START Source information
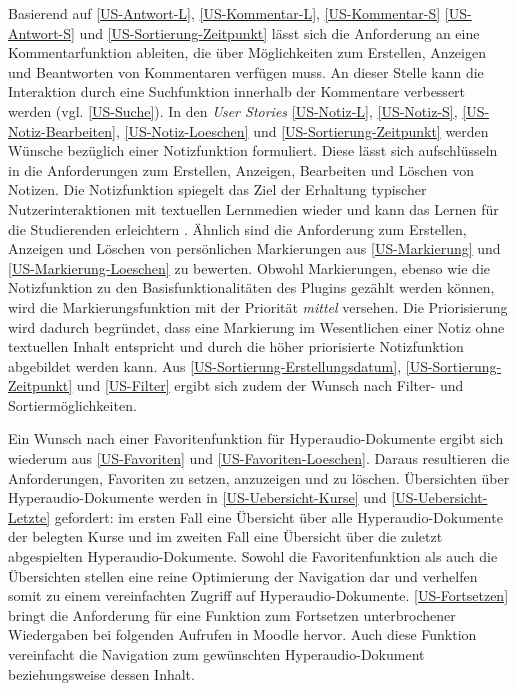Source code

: Basierend auf \ref{US-Antwort-L}, \ref{US-Kommentar-L}, \ref{US-Kommentar-S} \ref{US-Antwort-S} und \ref{US-Sortierung-Zeitpunkt} lässt sich die Anforderung an eine Kommentarfunktion ableiten, die über Möglichkeiten zum Erstellen, Anzeigen und Beantworten von Kommentaren verfügen muss. An dieser Stelle kann die Interaktion durch eine Suchfunktion innerhalb der Kommentare verbessert werden (vgl. \ref{US-Suche}). In den \textit{User Stories} \ref{US-Notiz-L}, \ref{US-Notiz-S}, \ref{US-Notiz-Bearbeiten}, \ref{US-Notiz-Loeschen} und \ref{US-Sortierung-Zeitpunkt} werden Wünsche bezüglich einer Notizfunktion formuliert. Diese lässt sich aufschlüsseln in die Anforderungen zum Erstellen, Anzeigen, Bearbeiten und Löschen von Notizen. Die Notizfunktion spiegelt das Ziel der Erhaltung typischer Nutzerinteraktionen mit textuellen Lernmedien wieder und kann das Lernen für die Studierenden erleichtern \citep{scutter2010students}. Ähnlich sind die Anforderung zum Erstellen, Anzeigen und Löschen von persönlichen Markierungen aus \ref{US-Markierung} und \ref{US-Markierung-Loeschen} zu bewerten. Obwohl Markierungen, ebenso wie die Notizfunktion zu den Basisfunktionalitäten des Plugins gezählt werden können, wird die Markierungsfunktion mit der Priorität \textit{mittel} versehen. Die Priorisierung wird dadurch begründet, dass eine Markierung im Wesentlichen einer Notiz ohne textuellen Inhalt entspricht und durch die höher priorisierte Notizfunktion abgebildet werden kann. Aus \ref{US-Sortierung-Erstellungsdatum}, \ref{US-Sortierung-Zeitpunkt} und \ref{US-Filter} ergibt sich zudem der Wunsch nach Filter- und Sortiermöglichkeiten. 

Ein Wunsch nach einer Favoritenfunktion für Hyperaudio-Dokumente ergibt sich wiederum aus \ref{US-Favoriten} und \ref{US-Favoriten-Loeschen}. Daraus resultieren die Anforderungen, Favoriten zu setzen, anzuzeigen und zu löschen. Übersichten über Hyperaudio-Dokumente werden in \ref{US-Uebersicht-Kurse} und \ref{US-Uebersicht-Letzte} gefordert: im ersten Fall eine Übersicht über alle Hyperaudio-Dokumente der belegten Kurse und im zweiten Fall eine Übersicht über die zuletzt abgespielten Hyperaudio-Dokumente. Sowohl die Favoritenfunktion als auch die Übersichten stellen eine reine Optimierung der Navigation dar und verhelfen somit zu einem vereinfachten Zugriff auf Hyperaudio-Dokumente. \ref{US-Fortsetzen} bringt die Anforderung für eine Funktion zum Fortsetzen unterbrochener Wiedergaben bei folgenden Aufrufen in Moodle hervor. Auch diese Funktion vereinfacht die Navigation zum gewünschten Hyperaudio-Dokument beziehungsweise dessen Inhalt.

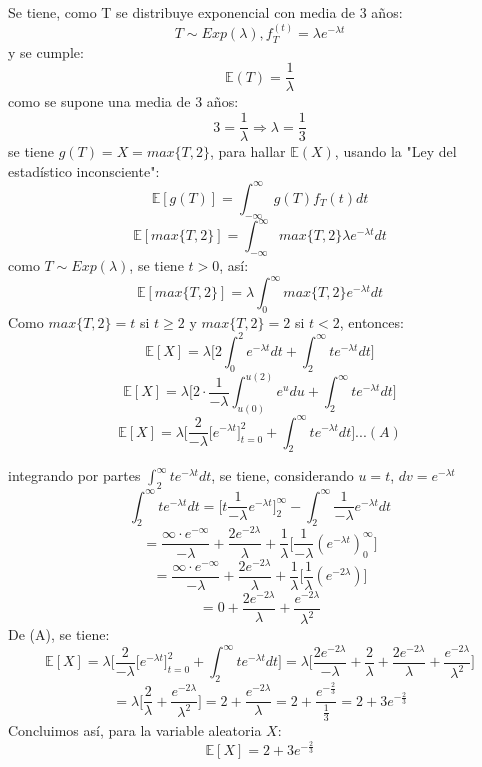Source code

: \documentclass[11pt,a4paper]{report}
\begin{document}
\begin{enumerate}
{			Se tiene, como T se distribuye exponencial con media de 3 años:
				$$ T \sim Exp(\lambda), f_T^{(t)} = \lambda e^{-\lambda t}$$
			y se cumple:
				$$ \mathbb{E}(T) = \frac{1}{\lambda}$$
			como se supone una media de 3 años:
				$$ 3 = \frac{1}{\lambda} \Rightarrow \lambda = \frac{1}{3}$$
			se tiene $g(T) = X = max\{T, 2\}$, para hallar $\mathbb{E}(X)$,
			usando la "Ley del estadístico inconsciente":
				$$ \mathbb{E}[g(T)] = \int_{-\infty}^{\infty} g(T) f_T{(t)}dt $$
				$$ \mathbb{E}[max\{T,2\}] = \int_{-\infty}^{\infty} max\{T,2\}
				 							\lambda e^{-\lambda t} dt $$
			como $T \sim Exp(\lambda)$, se tiene $t > 0$, así:
				$$ \mathbb{E}[max\{T,2\}] = \lambda \int_{0}^{\infty} max\{T,2\}
				 							e^{-\lambda t} dt $$
			Como $max\{T,2\} = t$ si $t \geq 2$ y $max\{T,2\} = 2$ si $t < 2$,
			entonces:
				$$ \mathbb{E}[X] =\lambda \Big[ 2\int_{0}^{2} e^{-\lambda t} dt
				              + \int_{2}^{\infty} t e^{-\lambda t} dt \Big] $$
				$$ \mathbb{E}[X] =\lambda \Big[ 2 \cdot
								 \frac{1}{-\lambda}\int_{u(0)}^{u(2)} e^u du
				              + \int_{2}^{\infty} t e^{-\lambda t} dt \Big] $$
				$$ \mathbb{E}[X] =\lambda \Big[
								 \frac{2}{-\lambda} \Big[ e^{-\lambda t}
								 \Big]_{t=0}^{2}
				              + \int_{2}^{\infty} t e^{-\lambda t} dt \Big]
							  	...(A)$$

			integrando por partes $\int_{2}^{\infty} t e^{-\lambda t} dt$, se
			tiene, considerando $u = t$, $dv = e^{-\lambda t} $
				$$ \int_{2}^{\infty} t e^{-\lambda t} dt
				=  \Big[ t \frac{1}{- \lambda} e^{-\lambda t} \Big]_{2}^{\infty}
					- \int_{2}^{\infty} \frac{1}{- \lambda} e^{-\lambda t} dt$$
				$$ = \frac{\infty \cdot e^{-\infty}}{-\lambda}
				   + \frac{2e^{-2\lambda}}{\lambda} + \frac{1}{\lambda}
				    \Big[ \frac{1}{- \lambda } (e^{-\lambda
					t})_{0}^{\infty}\Big]$$
				$$ = \frac{\infty \cdot e^{-\infty}}{-\lambda}
				   + \frac{2e^{-2\lambda}}{\lambda} + \frac{1}{\lambda}
				    \Big[ \frac{1}{\lambda } (e^{-2 \lambda})\Big]$$
				$$ = 0 + \frac{2e^{-2\lambda}}{\lambda}
				   + \frac{ e^{-2 \lambda} }{\lambda^2} $$
			De (A), se tiene:
				$$ \mathbb{E}[X] =\lambda \Big[
								 \frac{2}{-\lambda} \Big[ e^{-\lambda t}
								 \Big]_{t=0}^{2}
							  + \int_{2}^{\infty} t e^{-\lambda t} dt \Big]
					= \lambda \Big[ \frac{2e^{-2\lambda}}{-\lambda}
								  +	\frac{2}{\lambda}
								  + \frac{2e^{-2\lambda}}{\lambda}
								  + \frac{ e^{-2 \lambda} }{\lambda^2} \Big]$$
				$$ = \lambda \Big[ \frac{2}{\lambda}
							     + \frac{ e^{-2 \lambda} }{\lambda^2} \Big]
				   = 2 + \frac{ e^{-2 \lambda} }{\lambda}
				   = 2 + \frac{ e^{- \frac{2}{3}} }{\frac{1}{3}}
				   = 2 + 3e^{-\frac{2}{3}} $$
			Concluimos así, para la variable aleatoria $X$:
				$$ \mathbb{E}[X] = 2 + 3e^{-\frac{2}{3}} $$

}
\end{enumerate}
\end{document}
END Source information
> Problem details
Return all lines of the data in which the string "mathbb" appears.

> Written response
				$$ \mathbb{E}(T) = \frac{1}{\lambda}$$
			se tiene $g(T) = X = max\{T, 2\}$, para hallar $\mathbb{E}(X)$,
				$$ \mathbb{E}[g(T)] = \int_{-\infty}^{\infty} g(T) f_T{(t)}dt $$
				$$ \mathbb{E}[max\{T,2\}] = \int_{-\infty}^{\infty} max\{T,2\}
				$$ \mathbb{E}[max\{T,2\}] = \lambda \int_{0}^{\infty} max\{T,2\}
				$$ \mathbb{E}[X] =\lambda \Big[ 2\int_{0}^{2} e^{-\lambda t} dt
				$$ \mathbb{E}[X] =\lambda \Big[ 2 \cdot
				$$ \mathbb{E}[X] =\lambda \Big[
				$$ \mathbb{E}[X] =\lambda \Big[
				$$ \mathbb{E}[X] = 2 + 3e^{-\frac{2}{3}} $$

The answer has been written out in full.